Retype the records below exactly. Leave nothing out.
::::::::::
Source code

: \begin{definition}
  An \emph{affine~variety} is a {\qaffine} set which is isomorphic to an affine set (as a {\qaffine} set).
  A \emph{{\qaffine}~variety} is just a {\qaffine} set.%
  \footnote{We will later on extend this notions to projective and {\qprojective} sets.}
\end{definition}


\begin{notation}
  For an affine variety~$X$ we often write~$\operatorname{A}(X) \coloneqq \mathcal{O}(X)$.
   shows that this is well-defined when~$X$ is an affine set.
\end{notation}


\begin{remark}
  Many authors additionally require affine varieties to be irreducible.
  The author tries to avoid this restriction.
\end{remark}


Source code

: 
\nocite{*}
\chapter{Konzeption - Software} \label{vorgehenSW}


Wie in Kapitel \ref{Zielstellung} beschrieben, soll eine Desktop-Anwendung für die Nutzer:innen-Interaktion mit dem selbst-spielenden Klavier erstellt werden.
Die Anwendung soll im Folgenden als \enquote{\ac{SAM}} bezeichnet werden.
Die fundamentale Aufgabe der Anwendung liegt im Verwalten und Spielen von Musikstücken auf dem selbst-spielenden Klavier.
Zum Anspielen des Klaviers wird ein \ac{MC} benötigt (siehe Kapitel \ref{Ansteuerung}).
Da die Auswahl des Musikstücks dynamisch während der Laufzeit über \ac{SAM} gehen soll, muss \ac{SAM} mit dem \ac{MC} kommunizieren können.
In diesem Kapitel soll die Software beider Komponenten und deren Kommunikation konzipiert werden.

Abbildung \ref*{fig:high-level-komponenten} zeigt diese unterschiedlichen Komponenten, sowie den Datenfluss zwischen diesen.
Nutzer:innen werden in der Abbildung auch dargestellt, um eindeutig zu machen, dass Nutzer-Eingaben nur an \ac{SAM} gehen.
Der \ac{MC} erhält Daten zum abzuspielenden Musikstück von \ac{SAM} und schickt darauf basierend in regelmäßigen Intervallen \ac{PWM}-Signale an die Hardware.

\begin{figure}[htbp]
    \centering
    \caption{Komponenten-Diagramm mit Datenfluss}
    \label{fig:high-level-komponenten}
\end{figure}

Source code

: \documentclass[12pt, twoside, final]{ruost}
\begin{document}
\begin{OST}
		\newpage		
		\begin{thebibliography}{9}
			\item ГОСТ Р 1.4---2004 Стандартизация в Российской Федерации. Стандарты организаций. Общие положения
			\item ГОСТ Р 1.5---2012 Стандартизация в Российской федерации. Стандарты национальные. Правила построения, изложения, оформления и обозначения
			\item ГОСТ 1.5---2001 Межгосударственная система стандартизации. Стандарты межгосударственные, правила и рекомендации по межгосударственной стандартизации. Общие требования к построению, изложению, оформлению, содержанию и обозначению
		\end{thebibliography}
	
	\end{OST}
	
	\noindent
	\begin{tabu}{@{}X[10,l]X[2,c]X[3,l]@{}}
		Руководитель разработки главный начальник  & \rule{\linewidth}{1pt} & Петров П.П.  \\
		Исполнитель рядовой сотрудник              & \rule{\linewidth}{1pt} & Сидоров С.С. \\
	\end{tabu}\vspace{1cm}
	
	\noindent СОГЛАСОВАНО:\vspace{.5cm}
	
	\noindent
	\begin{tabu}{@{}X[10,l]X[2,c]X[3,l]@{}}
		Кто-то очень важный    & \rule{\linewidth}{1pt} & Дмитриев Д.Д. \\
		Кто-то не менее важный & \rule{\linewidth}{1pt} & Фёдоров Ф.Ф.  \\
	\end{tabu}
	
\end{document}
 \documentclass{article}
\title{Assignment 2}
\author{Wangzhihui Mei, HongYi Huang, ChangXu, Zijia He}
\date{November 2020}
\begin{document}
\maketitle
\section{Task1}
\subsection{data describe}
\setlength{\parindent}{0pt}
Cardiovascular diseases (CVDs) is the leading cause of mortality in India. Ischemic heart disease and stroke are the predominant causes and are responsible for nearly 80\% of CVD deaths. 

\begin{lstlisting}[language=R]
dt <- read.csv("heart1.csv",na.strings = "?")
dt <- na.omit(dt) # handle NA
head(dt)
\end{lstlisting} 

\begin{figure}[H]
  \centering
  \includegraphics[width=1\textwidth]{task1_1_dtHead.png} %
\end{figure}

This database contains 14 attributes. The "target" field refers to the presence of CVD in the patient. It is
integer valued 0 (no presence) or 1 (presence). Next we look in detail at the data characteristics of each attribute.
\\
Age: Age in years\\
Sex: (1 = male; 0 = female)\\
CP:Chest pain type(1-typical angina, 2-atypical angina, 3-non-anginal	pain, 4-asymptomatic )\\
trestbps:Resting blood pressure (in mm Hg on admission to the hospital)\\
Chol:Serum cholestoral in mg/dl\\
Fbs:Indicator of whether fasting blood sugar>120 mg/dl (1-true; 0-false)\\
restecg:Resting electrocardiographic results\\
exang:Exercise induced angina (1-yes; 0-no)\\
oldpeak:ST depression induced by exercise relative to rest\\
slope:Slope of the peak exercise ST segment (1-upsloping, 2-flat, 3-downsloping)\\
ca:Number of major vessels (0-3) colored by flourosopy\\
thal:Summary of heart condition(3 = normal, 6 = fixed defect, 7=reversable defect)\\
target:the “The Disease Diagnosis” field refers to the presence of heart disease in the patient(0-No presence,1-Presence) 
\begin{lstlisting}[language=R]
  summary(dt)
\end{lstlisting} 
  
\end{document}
::::::::::
Response>
Source code

: \begin{definition}
  An \emph{affine~variety} is a {\qaffine} set which is isomorphic to an affine set (as a {\qaffine} set).
  A \emph{{\qaffine}~variety} is just a {\qaffine} set.%
  \footnote{We will later on extend this notions to projective and {\qprojective} sets.}
\end{definition}


\begin{notation}
  For an affine variety~$X$ we often write~$\operatorname{A}(X) \coloneqq \mathcal{O}(X)$.
   shows that this is well-defined when~$X$ is an affine set.
\end{notation}


\begin{remark}
  Many authors additionally require affine varieties to be irreducible.
  The author tries to avoid this restriction.
\end{remark}


Source code

: 
\nocite{*}
\chapter{Konzeption - Software} \label{vorgehenSW}


Wie in Kapitel \ref{Zielstellung} beschrieben, soll eine Desktop-Anwendung für die Nutzer:innen-Interaktion mit dem selbst-spielenden Klavier erstellt werden.
Die Anwendung soll im Folgenden als \enquote{\ac{SAM}} bezeichnet werden.
Die fundamentale Aufgabe der Anwendung liegt im Verwalten und Spielen von Musikstücken auf dem selbst-spielenden Klavier.
Zum Anspielen des Klaviers wird ein \ac{MC} benötigt (siehe Kapitel \ref{Ansteuerung}).
Da die Auswahl des Musikstücks dynamisch während der Laufzeit über \ac{SAM} gehen soll, muss \ac{SAM} mit dem \ac{MC} kommunizieren können.
In diesem Kapitel soll die Software beider Komponenten und deren Kommunikation konzipiert werden.

Abbildung \ref*{fig:high-level-komponenten} zeigt diese unterschiedlichen Komponenten, sowie den Datenfluss zwischen diesen.
Nutzer:innen werden in der Abbildung auch dargestellt, um eindeutig zu machen, dass Nutzer-Eingaben nur an \ac{SAM} gehen.
Der \ac{MC} erhält Daten zum abzuspielenden Musikstück von \ac{SAM} und schickt darauf basierend in regelmäßigen Intervallen \ac{PWM}-Signale an die Hardware.

\begin{figure}[htbp]
    \centering
    \caption{Komponenten-Diagramm mit Datenfluss}
    \label{fig:high-level-komponenten}
\end{figure}

Source code

: \documentclass[12pt, twoside, final]{ruost}
\begin{document}
\begin{OST}
		\newpage		
		\begin{thebibliography}{9}
			\item ГОСТ Р 1.4---2004 Стандартизация в Российской Федерации. Стандарты организаций. Общие положения
			\item ГОСТ Р 1.5---2012 Стандартизация в Российской федерации. Стандарты национальные. Правила построения, изложения, оформления и обозначения
			\item ГОСТ 1.5---2001 Межгосударственная система стандартизации. Стандарты межгосударственные, правила и рекомендации по межгосударственной стандартизации. Общие требования к построению, изложению, оформлению, содержанию и обозначению
		\end{thebibliography}
	
	\end{OST}
	
	\noindent
	\begin{tabu}{@{}X[10,l]X[2,c]X[3,l]@{}}
		Руководитель разработки главный начальник  & \rule{\linewidth}{1pt} & Петров П.П.  \\
		Исполнитель рядовой сотрудник              & \rule{\linewidth}{1pt} & Сидоров С.С. \\
	\end{tabu}\vspace{1cm}
	
	\noindent СОГЛАСОВАНО:\vspace{.5cm}
	
	\noindent
	\begin{tabu}{@{}X[10,l]X[2,c]X[3,l]@{}}
		Кто-то очень важный    & \rule{\linewidth}{1pt} & Дмитриев Д.Д. \\
		Кто-то не менее важный & \rule{\linewidth}{1pt} & Фёдоров Ф.Ф.  \\
	\end{tabu}
	
\end{document}
 \documentclass{article}
\title{Assignment 2}
\author{Wangzhihui Mei, HongYi Huang, ChangXu, Zijia He}
\date{November 2020}
\begin{document}
\maketitle
\section{Task1}
\subsection{data describe}
\setlength{\parindent}{0pt}
Cardiovascular diseases (CVDs) is the leading cause of mortality in India. Ischemic heart disease and stroke are the predominant causes and are responsible for nearly 80\% of CVD deaths. 

\begin{lstlisting}[language=R]
dt <- read.csv("heart1.csv",na.strings = "?")
dt <- na.omit(dt) # handle NA
head(dt)
\end{lstlisting} 

\begin{figure}[H]
  \centering
  \includegraphics[width=1\textwidth]{task1_1_dtHead.png} %
\end{figure}

This database contains 14 attributes. The "target" field refers to the presence of CVD in the patient. It is
integer valued 0 (no presence) or 1 (presence). Next we look in detail at the data characteristics of each attribute.
\\
Age: Age in years\\
Sex: (1 = male; 0 = female)\\
CP:Chest pain type(1-typical angina, 2-atypical angina, 3-non-anginal	pain, 4-asymptomatic )\\
trestbps:Resting blood pressure (in mm Hg on admission to the hospital)\\
Chol:Serum cholestoral in mg/dl\\
Fbs:Indicator of whether fasting blood sugar>120 mg/dl (1-true; 0-false)\\
restecg:Resting electrocardiographic results\\
exang:Exercise induced angina (1-yes; 0-no)\\
oldpeak:ST depression induced by exercise relative to rest\\
slope:Slope of the peak exercise ST segment (1-upsloping, 2-flat, 3-downsloping)\\
ca:Number of major vessels (0-3) colored by flourosopy\\
thal:Summary of heart condition(3 = normal, 6 = fixed defect, 7=reversable defect)\\
target:the “The Disease Diagnosis” field refers to the presence of heart disease in the patient(0-No presence,1-Presence) 
\begin{lstlisting}[language=R]
  summary(dt)
\end{lstlisting} 
  
\end{document}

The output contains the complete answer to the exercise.